University of Pittsburgh Medical Center, Pittsburgh, PA, USA.

Copyright

(Copyright © 2012, SAGE Publishing)

DOI

10.1177/0886260511416468

PMID

21859760

Abstract

This study examined the prospective relationships among borderline personality disorder (BPD) symptoms, interpersonal problems, and types of aggressive behaviors (i.e., experiencing psychological and physical victimization and perpetrating psychological and physical aggression) in a psychiatric sample (N = 139) over the course of 2 years. We controlled for other PD symptoms and demographic variables.
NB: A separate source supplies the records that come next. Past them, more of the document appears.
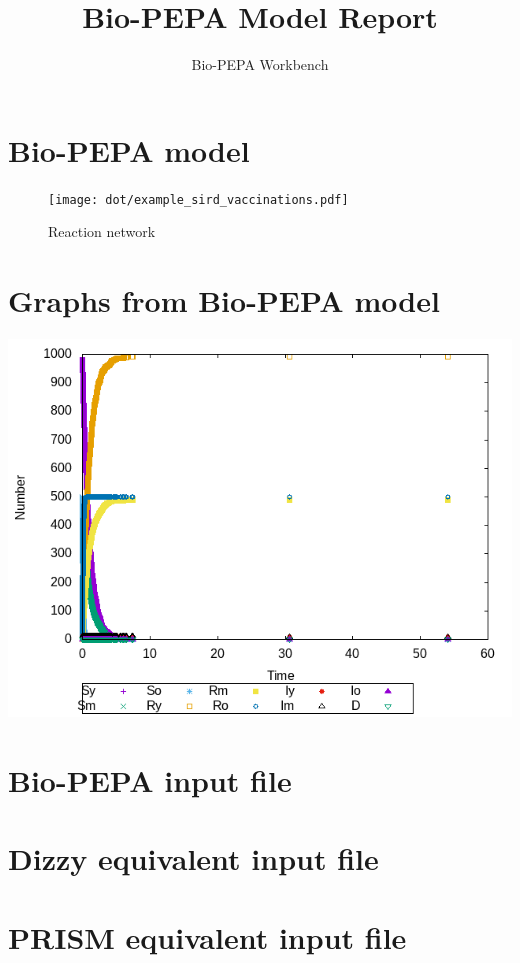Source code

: \documentclass{llncs}
\title{Bio-PEPA Model Report}
\author{Bio-PEPA Workbench}
\institute{\today}
\begin{document}
\maketitle
\section{Bio-PEPA model}

\begin{figure}[htbp]
\begin{center}
\texttt{[image: dot/example\_sird\_vaccinations.pdf]}
\caption{Reaction network}
\end{center}
\end{figure}
\newpage
\section{Graphs from Bio-PEPA model}
\includegraphics[scale=0.5]{png/example_sird_vaccinations001_stochkit_results_0}
\appendix
\newpage
\section{Bio-PEPA input file}

\newpage
\section{Dizzy equivalent input file}

\newpage
\section{PRISM equivalent input file}

\end{document}
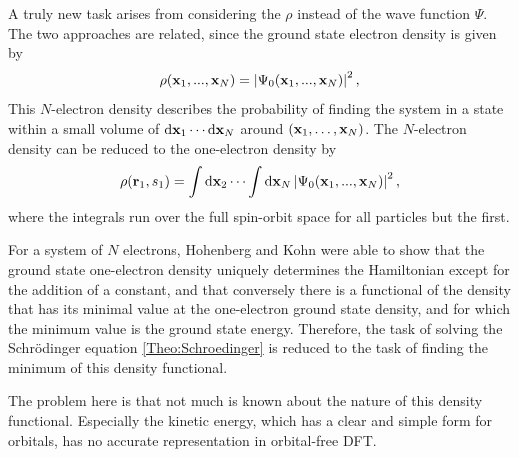 A truly new task arises from considering the  $\rho$ instead of the wave function
$\Psi$. The two approaches are related, since the ground state electron density is given by
\begin{equation}
 \rho(\mathbf{x}_1,...,\mathbf{x}_N)=\left|{\Psi_0(\mathbf{x}_1,...,\mathbf{x}_N)}\right|^2,
 \label{Theo:NElectronDensity}
\end{equation}
This $N$-electron density describes the probability of finding the system in a state within 
a small volume of $\text{d} \mathbf{x}_1 \cdots \text{d} \mathbf{x}_N$ around $(\mathbf{x}_1,\ldots,\mathbf{x}_N)$. 
The $N$-electron density can be reduced to the one-electron density by
\begin{equation}
 \rho(\mathbf{r}_1,s_1)=\int\text{d}\mathbf{x}_2 \cdots \int\text{d} \mathbf{x}_N \left|{\Psi_0(\mathbf{x}_1,...,\mathbf{x}_N)}\right|^2,
 \label{Theo:1ElectronDensity}
\end{equation}
where the integrals run over %
the full spin-orbit space for all particles but the first.

For a system of $N$ electrons, Hohenberg and Kohn were able to show that the
ground state one-electron density uniquely determines the Hamiltonian except
for the addition of a constant, and that conversely there is a functional of
the density that has its minimal value at the one-electron ground state
density, and for which the minimum value is the ground state
energy.\cite{HohenbergKohn1964} Therefore, the task of solving the Schrödinger
equation \eqref{Theo:Schroedinger} is reduced to the task of finding the
minimum of this density functional.

The problem here is that not much is known about the nature of this density
functional. Especially the kinetic energy, which has a clear and simple form
for orbitals, has no accurate representation in orbital-free DFT.

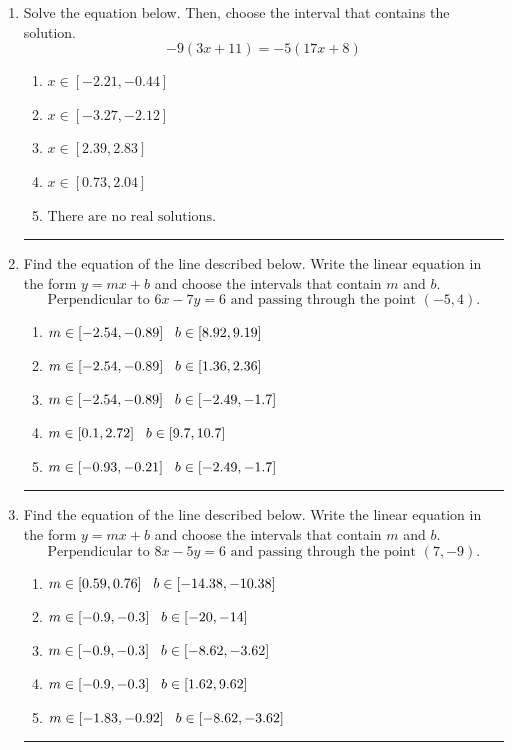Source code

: \documentclass[14pt]{extbook}
\newcommand{\litem}[1]{\item#1\hspace*{-1cm}\rule{\textwidth}{0.4pt}}
\begin{document}
\begin{enumerate}
\litem{
Solve the equation below. Then, choose the interval that contains the solution.\[ -9(3x + 11) = -5(17x + 8) \]\begin{enumerate}[label=\Alph*.]
\item \( x \in [-2.21, -0.44] \)
\item \( x \in [-3.27, -2.12] \)
\item \( x \in [2.39, 2.83] \)
\item \( x \in [0.73, 2.04] \)
\item \( \text{There are no real solutions.} \)

\end{enumerate} }
\litem{
Find the equation of the line described below. Write the linear equation in the form $ y=mx+b $ and choose the intervals that contain $m$ and $b$.\[ \text{Perpendicular to } 6 x - 7 y = 6 \text{ and passing through the point } (-5, 4). \]\begin{enumerate}[label=\Alph*.]
\item \( m \in [-2.54, -0.89] \hspace*{3mm} b \in [8.92, 9.19] \)
\item \( m \in [-2.54, -0.89] \hspace*{3mm} b \in [1.36, 2.36] \)
\item \( m \in [-2.54, -0.89] \hspace*{3mm} b \in [-2.49, -1.7] \)
\item \( m \in [0.1, 2.72] \hspace*{3mm} b \in [9.7, 10.7] \)
\item \( m \in [-0.93, -0.21] \hspace*{3mm} b \in [-2.49, -1.7] \)

\end{enumerate} }
\litem{
Find the equation of the line described below. Write the linear equation in the form $ y=mx+b $ and choose the intervals that contain $m$ and $b$.\[ \text{Perpendicular to } 8 x - 5 y = 6 \text{ and passing through the point } (7, -9). \]\begin{enumerate}[label=\Alph*.]
\item \( m \in [0.59, 0.76] \hspace*{3mm} b \in [-14.38, -10.38] \)
\item \( m \in [-0.9, -0.3] \hspace*{3mm} b \in [-20, -14] \)
\item \( m \in [-0.9, -0.3] \hspace*{3mm} b \in [-8.62, -3.62] \)
\item \( m \in [-0.9, -0.3] \hspace*{3mm} b \in [1.62, 9.62] \)
\item \( m \in [-1.83, -0.92] \hspace*{3mm} b \in [-8.62, -3.62] \)


\end{enumerate}}
\end{enumerate}
\end{document}
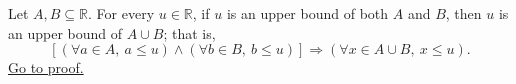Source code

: \begin{lemma}
\label{lem:union-preserves-upper-bounds}
Let $A,B\subseteq\mathbb{R}$. For every $u\in\mathbb{R}$, if $u$ is an
upper bound of both $A$ and $B$, then $u$ is an upper bound of
$A\cup B$; that is,
\[
\left[
(\forall a\in A,\ a\leq u)
\land
(\forall b\in B,\ b\leq u)
\right]
\Longrightarrow
(\forall x\in A\cup B,\ x\leq u).
\]
\hyperref[prf:union-preserves-upper-bounds]{Go to proof.}
\end{lemma}
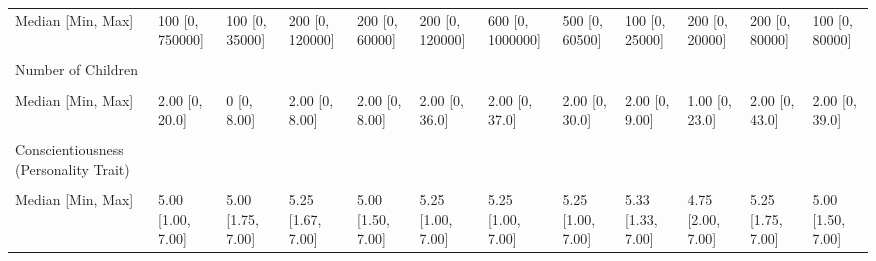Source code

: \documentclass[
  single column]{article}
\begin{document}
\begin{landscape}
\begin{longtable}[t]{llllllllllll}
Median [Min, Max] & 100 [0, 750000] & 100 [0, 35000] & 200 [0, 120000] & 200 [0, 60000] & 200 [0, 120000] & 600 [0, 1000000] & 500 [0, 60500] & 100 [0, 25000] & 200 [0, 20000] & 200 [0, 80000] & 100 [0, 80000]\\
\cellcolor{gray!10}{Missing} & \cellcolor{gray!10}{77 (0.4\%)} & \cellcolor{gray!10}{13 (2.0\%)} & \cellcolor{gray!10}{65 (4.8\%)} & \cellcolor{gray!10}{12 (4.4\%)} & \cellcolor{gray!10}{92 (4.6\%)} & \cellcolor{gray!10}{151 (4.1\%)} & \cellcolor{gray!10}{47 (4.3\%)} & \cellcolor{gray!10}{7 (5.1\%)} & \cellcolor{gray!10}{5 (5.7\%)} & \cellcolor{gray!10}{38 (6.6\%)} & \cellcolor{gray!10}{42 (5.6\%)}\\
Number of Children &  &  &  &  &  &  &  &  &  &  & \\
\addlinespace
\cellcolor{gray!10}{Mean (SD)} & \cellcolor{gray!10}{1.52 (1.39)} & \cellcolor{gray!10}{1.20 (1.58)} & \cellcolor{gray!10}{2.13 (1.30)} & \cellcolor{gray!10}{1.46 (1.35)} & \cellcolor{gray!10}{2.12 (1.85)} & \cellcolor{gray!10}{1.98 (1.76)} & \cellcolor{gray!10}{2.32 (1.92)} & \cellcolor{gray!10}{1.44 (1.47)} & \cellcolor{gray!10}{1.72 (2.67)} & \cellcolor{gray!10}{2.22 (2.17)} & \cellcolor{gray!10}{1.78 (2.15)}\\
Median [Min, Max] & 2.00 [0, 20.0] & 0 [0, 8.00] & 2.00 [0, 8.00] & 2.00 [0, 8.00] & 2.00 [0, 36.0] & 2.00 [0, 37.0] & 2.00 [0, 30.0] & 2.00 [0, 9.00] & 1.00 [0, 23.0] & 2.00 [0, 43.0] & 2.00 [0, 39.0]\\
\cellcolor{gray!10}{Missing} & \cellcolor{gray!10}{18 (0.1\%)} & \cellcolor{gray!10}{29 (4.4\%)} & \cellcolor{gray!10}{0 (0\%)} & \cellcolor{gray!10}{0 (0\%)} & \cellcolor{gray!10}{3 (0.1\%)} & \cellcolor{gray!10}{2 (0.1\%)} & \cellcolor{gray!10}{1 (0.1\%)} & \cellcolor{gray!10}{0 (0\%)} & \cellcolor{gray!10}{0 (0\%)} & \cellcolor{gray!10}{0 (0\%)} & \cellcolor{gray!10}{1 \vphantom{1} (0.1\%)}\\
Conscientiousness (Personality Trait) &  &  &  &  &  &  &  &  &  &  & \\
\cellcolor{gray!10}{Mean (SD)} & \cellcolor{gray!10}{5.01 (1.11)} & \cellcolor{gray!10}{5.02 (1.08)} & \cellcolor{gray!10}{5.21 (1.01)} & \cellcolor{gray!10}{5.06 (1.11)} & \cellcolor{gray!10}{5.22 (1.07)} & \cellcolor{gray!10}{5.09 (1.04)} & \cellcolor{gray!10}{5.09 (1.04)} & \cellcolor{gray!10}{5.25 (1.02)} & \cellcolor{gray!10}{4.91 (1.16)} & \cellcolor{gray!10}{5.15 (1.01)} & \cellcolor{gray!10}{4.91 (1.17)}\\
\addlinespace
Median [Min, Max] & 5.00 [1.00, 7.00] & 5.00 [1.75, 7.00] & 5.25 [1.67, 7.00] & 5.00 [1.50, 7.00] & 5.25 [1.00, 7.00] & 5.25 [1.00, 7.00] & 5.25 [1.00, 7.00] & 5.33 [1.33, 7.00] & 4.75 [2.00, 7.00] & 5.25 [1.75, 7.00] & 5.00 [1.50, 7.00]\\

\end{longtable}
\end{landscape}
\end{document}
BPD symptoms at baseline were associated with interpersonal sensitivity, interpersonal ambivalence, interpersonal aggression, need for social approval, and lack of sociability 6 months later. In turn, interpersonal sensitivity predicted not experiencing physical aggression, interpersonal aggression predicted experiencing physical aggression and perpetrating both psychological and physical aggression, need for social approval predicted experiencing both psychological and physical aggression, and lack of sociability predicted perpetrating physical aggression 2 years later. Results demonstrated that interpersonal problems mediated the relationship between BPD and later violent behaviors. Our findings suggest the importance of distinguishing between these groups of aggressive behaviors in terms of etiological pathways, maintenance processes, and treatment interventions.